In derselben Zeit hatte der wahre Königssohn eines Nachts einen wunderlichen Traum. Er sah einen Markt vor sich, und es wurde ihm im Schlafe befohlen, auf diesen Markt zu gehen, dort würde einer auf ihn zukommen und ihm Arbeit weisen, die solle er auf sich nehmen, auch wenn sie ihm beschwerlich und niedrig schiene. Er erwachte, und der Traum war ihm in die Seele gedrungen. Dennoch schlug er sich ihn aus den Gedanken und lebte bei Spiel und Gelage wie zuvor. Aber der Traum überkam ihn zum andern Mal, und er kam wieder und immer wieder und lastete schwer auf seinem Gemüte. In einer Nacht hatte er den Traum abermals, und er hörte die Stimme sagen: „Willst du dich deiner erbarmen, so versäume dich nicht und tue alsbald, wie dir befohlen ist.“ Da erhob er sich beim Tagesgrauen vom Lager, hüllte sich in das schlichte Gewand eines Dieners, verschenkte, was er noch an Gold und kostbaren Kleidern besaß, an die Leute in der Herberge und zog zur Stadt hinaus, den Weg, den ihm die Stimme gewiesen hatte. Nachdem er eine gute Weile unterwegs war, sah er in der Ferne einen Markt und erkannte den Ort wieder, den er im Traum gesehen hatte. Gleich zu Beginn des Marktes trat ihm ein Kaufmann entgegen und sprach ihn also an : „Begehrst du Arbeit, so verdinge dich bei mir als Viehtreiber, ich brauche noch einen.“ Dem Jüngling schien es hart, aber der Traum beherrschte ihn, und er willigte ein. Der Kaufmann hieß ihn nun hierhin und dorthin und gebot ihm nach der Art eines rauen Herrn. Und es erschien ihm ein böses Ding, dienen und mit den anderen Hirten neben dem Vieh einherlaufen zu müssen. Der Kaufmann ritt neben den Herden und strafte die unachtsamen Treiber mit grausamen Stockschlägen. So zogen sie durch einen dichten, dunkeln Wald. Da wichen zwei Tiere von der Herde des Jünglings vom Wege ab und verschwanden zwischen den Bäumen, die so eng nebeneinander standen, dass es schien, als ob sie ihr Geäst zu einer einzigen großen Krone verflochten hätten. Der Kaufmann fuhr auf ihn los und drohte ihn zu töten. Der Jüngling eilte den Tieren nach, und da sie sich im Dickicht stets von neuem seinen Blicken zeigten und verschwanden, geriet er immer tiefer in den Wald. Als er endlich erschöpft innehielt, gewahrte er, dass die Nacht im Walde eingekehrt war. Das Grausen der großen und fremden Wildnis überfiel ihn; schauervoll drang das Brüllen des Getiers zu ihm. Er stieg auf einen Baum und verbrachte die Nacht in dem starken und dichten Gezweige.
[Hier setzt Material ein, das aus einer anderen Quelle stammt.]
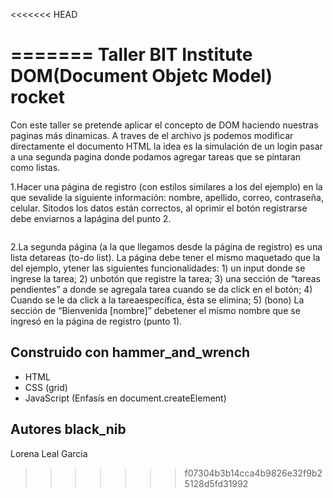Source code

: <<<<<<< HEAD




=======
Taller BIT Institute DOM(Document Objetc Model) rocket
===============================================

Con este taller se pretende aplicar el concepto de DOM haciendo nuestras paginas más dinamicas.
A traves de el archivo js podemos modificar directamente el documento HTML la idea es la simulación
de un login pasar a una segunda pagina donde podamos agregar tareas que se pintaran como listas.

1.Hacer una página de registro (con estilos similares a los del ejemplo) en la que sevalide la siguiente 
información: nombre, apellido, correo, contraseña, celular. Sitodos los datos están correctos, al oprimir 
el botón registrarse debe enviarnos a lapágina del punto 2.

![]()

2.La segunda página (a la que llegamos desde la página de registro) es una lista detareas (to-do list). 
La página debe tener el mismo maquetado que la del ejemplo, ytener las siguientes funcionalidades: 1) un 
input donde se ingrese la tarea; 2) unbotón que registre la tarea; 3) una sección de “tareas pendientes” 
a donde se agregala tarea cuando se da click en el botón; 4) Cuando se le da click a la tareaespecífica,
ésta se elimina; 5) (bono) La sección de “Bienvenida [nombre]” debetener el mismo nombre que se ingresó en 
la página de registro (punto 1).

Construido con hammer_and_wrench
--------------
+ HTML
+ CSS (grid)
+ JavaScript (Enfasís en document.createElement)

Autores black_nib
-----------

Lorena Leal Garcia
>>>>>>> f07304b3b14cca4b9826e32f9b25128d5fd31992
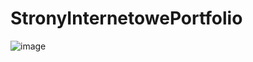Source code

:# StronyInternetowePortfolio
![image](https://github.com/user-attachments/assets/d66b276d-fe85-4b2b-abce-926808e3a3bf)
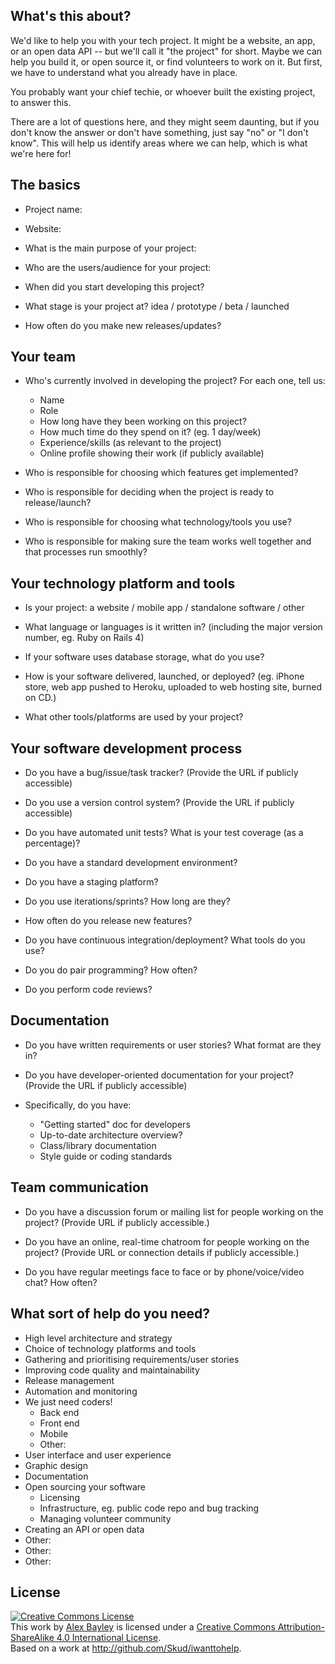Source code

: ## What's this about?

We'd like to help you with your tech project.  It might be a website, an
app, or an open data API -- but we'll call it "the project" for short.
Maybe we can help you build it, or open source it, or find volunteers to
work on it.  But first, we have to understand what you already have in
place.

You probably want your chief techie, or whoever built the existing
project, to answer this.

There are a lot of questions here, and they might seem daunting, but if
you don't know the answer or don't have something, just say "no" or "I
don't know".  This will help us identify areas where we can help, which
is what we're here for!

## The basics

* Project name:

* Website:

* What is the main purpose of your project:

* Who are the users/audience for your project:

* When did you start developing this project?

* What stage is your project at? idea / prototype / beta / launched

* How often do you make new releases/updates?

## Your team

* Who's currently involved in developing the project?  For each one, tell us:

  * Name
  * Role
  * How long have they been working on this project?
  * How much time do they spend on it? (eg. 1 day/week)
  * Experience/skills (as relevant to the project)
  * Online profile showing their work (if publicly available)

* Who is responsible for choosing which features get implemented?

* Who is responsible for deciding when the project is ready to
release/launch?

* Who is responsible for choosing what technology/tools you use?

* Who is responsible for making sure the team works well together and
  that processes run smoothly?

## Your technology platform and tools

* Is your project: a website / mobile app / standalone software / other

* What language or languages is it written in? (including the major
  version number, eg. Ruby on Rails 4)

* If your software uses database storage, what do you use?

* How is your software delivered, launched, or deployed? (eg. iPhone
  store, web app pushed to Heroku, uploaded to web hosting site, burned
  on CD.)

* What other tools/platforms are used by your project?

## Your software development process

* Do you have a bug/issue/task tracker? (Provide the URL if publicly accessible)

* Do you use a version control system? (Provide the URL if publicly accessible)

* Do you have automated unit tests?  What is your test coverage (as a percentage)?

* Do you have a standard development environment?

* Do you have a staging platform?

* Do you use iterations/sprints? How long are they?

* How often do you release new features?

* Do you have continuous integration/deployment? What tools do you use?

* Do you do pair programming? How often?

* Do you perform code reviews?

## Documentation

* Do you have written requirements or user stories? What format are they in?

* Do you have developer-oriented documentation for your project? (Provide the URL if publicly accessible)

* Specifically, do you have:
  * "Getting started" doc for developers
  * Up-to-date architecture overview?
  * Class/library documentation
  * Style guide or coding standards

## Team communication

* Do you have a discussion forum or mailing list for people working on the project?
  (Provide URL if publicly accessible.)

* Do you have an online, real-time chatroom for people working on the project?
 (Provide URL or connection details if publicly accessible.)

* Do you have regular meetings face to face or by phone/voice/video
  chat?  How often?

## What sort of help do you need?

* High level architecture and strategy
* Choice of technology platforms and tools
* Gathering and prioritising requirements/user stories
* Improving code quality and maintainability
* Release management
* Automation and monitoring
* We just need coders!
  * Back end
  * Front end
  * Mobile
  * Other:
* User interface and user experience
* Graphic design
* Documentation
* Open sourcing your software
  * Licensing
  * Infrastructure, eg. public code repo and bug tracking
  * Managing volunteer community
* Creating an API or open data
* Other:
* Other:
* Other:

## License

<a rel="license"
href="http://creativecommons.org/licenses/by-sa/4.0/deed.en_US"><img
alt="Creative Commons License" style="border-width:0"
src="http://i.creativecommons.org/l/by-sa/4.0/88x31.png" /></a><br
/>This work by <a xmlns:cc="http://creativecommons.org/ns#"
href="http://infotrope.net" property="cc:attributionName"
rel="cc:attributionURL">Alex Bayley</a> is licensed under a <a
rel="license"
href="http://creativecommons.org/licenses/by-sa/4.0/deed.en_US">Creative
Commons Attribution-ShareAlike 4.0 International License</a>.<br />Based
on a work at <a xmlns:dct="http://purl.org/dc/terms/"
href="http://github.com/Skud/iwanttohelp"
rel="dct:source">http://github.com/Skud/iwanttohelp</a>.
Als er am Morgen um sich blickte, standen seine beiden Tiere friedlich unter dem Baum. Er stieg hinab, um sie zu greifen, aber da er Hand an sie legen wollte, flohen sie wieder, und wieder jagte er ihnen nach.

Zuweilen blieben sie in einer Lichtung stehen, um etwas Gras zu fressen; kam er aber heran, so lockten sie ihn wieder tiefer in den Wald. Er folgte ihnen bis in die dichteste Mitte des Waldes, wo die wilden Tiere hausen, die die Furcht nicht kennen, weil sie fern von den Wohnstätten der Menschen sind. Wieder brach die Nacht an, und der Schrei der Wildnis drang grässlich an sein Ohr. Er bestieg einen sehr hohen Baum, und siehe, da lag ein Mensch. Er erschrak; aber da er gewahrte, dass es ein Wesen war wie er, machte es ihn froh, nicht mehr allein zu sein, und er fragte den anderen: „Wer bist du, Mensch?“ Und der andere fragte ihn zurück: „Wer bist d u , Mensch, und woher bist du gekommen?“ Der Jüngling gab ihm Bescheid: „Zwei Tiere, die sich von der Herde entfernten, haben mich hierher verlockt; aber sage mir, wie bist du hierher gekommen?“ Da antwortete ihm jener: „Mich hat mein Pferd an diesen Ort gebracht: ich stieg ab, um zu ruhen, da entlief das Tier, ich jagte ihm nach und vermochte nicht es einzuholen und kam endlich hierher.“ Da besprachen sie sich und kamen überein, dass sie zueinander halten wollten für alle Zeiten, auch wenn sie in das Reich der Menschen zurückkämen.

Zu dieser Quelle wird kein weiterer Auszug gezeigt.